What is most valuable?
The event timeline has been super helpful, enabling us to overlay node events in the same timeline as deployment events. For example, if your deployment goes down for some unknown reason, the event timeline overlays if there was a node that may have had disk pressure or some other issue. That helps an engineer very quickly troubleshoot without having to do too much digging.
Komodor also recently put in an investigation or triaging window. When we first started using it, you really had to dig to find out why things failed, or you had to set up availability monitors to give you some of that information. But now, straight from the event timeline, you can click on a little red icon that indicates that something failed and it gives you a best-effort summary of what it thinks failed, just by looking at the different statuses. They try to trickle the most important things up to the top, while still allowing you to scroll down and dig deeper. That's a very nice feature.

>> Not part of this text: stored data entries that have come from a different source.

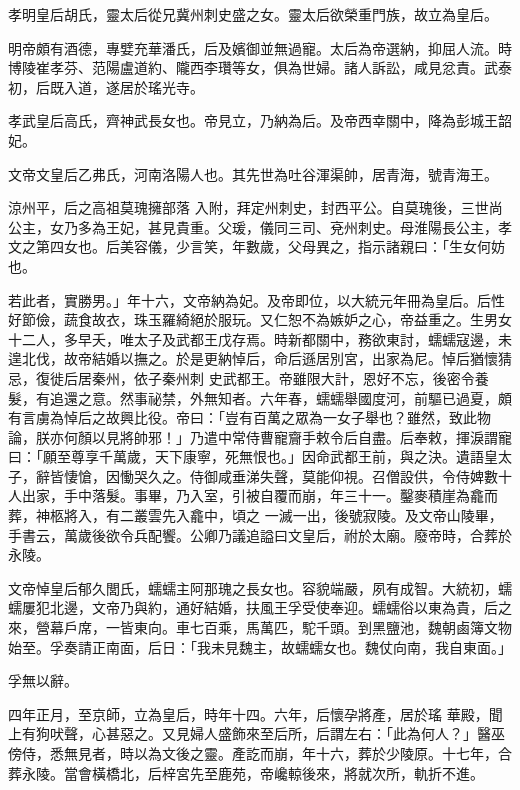 \begin{pinyinscope}
 孝明皇后胡氏，靈太后從兄冀州刺史盛之女。靈太后欲榮重門族，故立為皇后。



 明帝頗有酒德，專嬖充華潘氏，后及嬪御並無過寵。太后為帝選納，抑屈人流。時博陵崔孝芬、范陽盧道約、隴西李瓚等女，俱為世婦。諸人訴訟，咸見忿責。武泰初，后既入道，遂居於瑤光寺。



 孝武皇后高氏，齊神武長女也。帝見立，乃納為后。及帝西幸關中，降為彭城王韶妃。



 文帝文皇后乙弗氏，河南洛陽人也。其先世為吐谷渾渠帥，居青海，號青海王。



 涼州平，后之高祖莫瑰擁部落
 入附，拜定州刺史，封西平公。自莫瑰後，三世尚公主，女乃多為王妃，甚見貴重。父瑗，儀同三司、兗州刺史。母淮陽長公主，孝文之第四女也。后美容儀，少言笑，年數歲，父母異之，指示諸親曰：「生女何妨也。



 若此者，實勝男。」年十六，文帝納為妃。及帝即位，以大統元年冊為皇后。后性好節儉，蔬食故衣，珠玉羅綺絕於服玩。又仁恕不為嫉妒之心，帝益重之。生男女十二人，多早夭，唯太子及武都王戊存焉。時新都關中，務欲東討，蠕蠕寇邊，未遑北伐，故帝結婚以撫之。於是更納悼后，命后遜居別宮，出家為尼。悼后猶懷猜忌，復徙后居秦州，依子秦州刺
 史武都王。帝雖限大計，恩好不忘，後密令養髮，有追還之意。然事祕禁，外無知者。六年春，蠕蠕舉國度河，前驅已過夏，頗有言虜為悼后之故興比役。帝曰：「豈有百萬之眾為一女子舉也？雖然，致此物論，朕亦何顏以見將帥邪！」乃遣中常侍曹寵齎手敕令后自盡。后奉敕，揮淚謂寵曰：「願至尊享千萬歲，天下康寧，死無恨也。」因命武都王前，與之決。遺語皇太子，辭皆悽愴，因慟哭久之。侍御咸垂涕失聲，莫能仰視。召僧設供，令侍婢數十人出家，手中落髮。事畢，乃入室，引被自覆而崩，年三十一。鑿麥積崖為龕而葬，神柩將入，有二叢雲先入龕中，頃之
 一滅一出，後號寂陵。及文帝山陵畢，手書云，萬歲後欲令兵配饗。公卿乃議追謚曰文皇后，祔於太廟。廢帝時，合葬於永陵。



 文帝悼皇后郁久閭氏，蠕蠕主阿那瑰之長女也。容貌端嚴，夙有成智。大統初，蠕蠕屢犯北邊，文帝乃與約，通好結婚，扶風王孚受使奉迎。蠕蠕俗以東為貴，后之來，營幕戶席，一皆東向。車七百乘，馬萬匹，駝千頭。到黑鹽池，魏朝鹵簿文物始至。孚奏請正南面，后日：「我未見魏主，故蠕蠕女也。魏仗向南，我自東面。」



 孚無以辭。



 四年正月，至京師，立為皇后，時年十四。六年，后懷孕將產，居於瑤
 華殿，聞上有狗吠聲，心甚惡之。又見婦人盛飾來至后所，后謂左右：「此為何人？」醫巫傍侍，悉無見者，時以為文後之靈。產訖而崩，年十六，葬於少陵原。十七年，合葬永陵。當會橫橋北，后梓宮先至鹿苑，帝巉輬後來，將就次所，軌折不進。




\end{pinyinscope}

There is also the ability to show differences between deployments. We annotate all of our deployments with some of the Komodor labeling schemes: specifically, the Git repository and Git hash. That way, you can click on any deployment in Komodor and it shows a quick summary of what changed. Sometimes there is only a change in the application code because the base image didn't change. Sometimes, neither one has changed and it's just the deployment descriptor. But we had one problem not too long ago where the engineers and our support team spent a couple of hours troubleshooting. Komodor highlighted a change in the base image, which ended up being a breaking change.
Being able to quickly see those changes is very helpful. That's a valuable feature and shows that having historical information like that is super important.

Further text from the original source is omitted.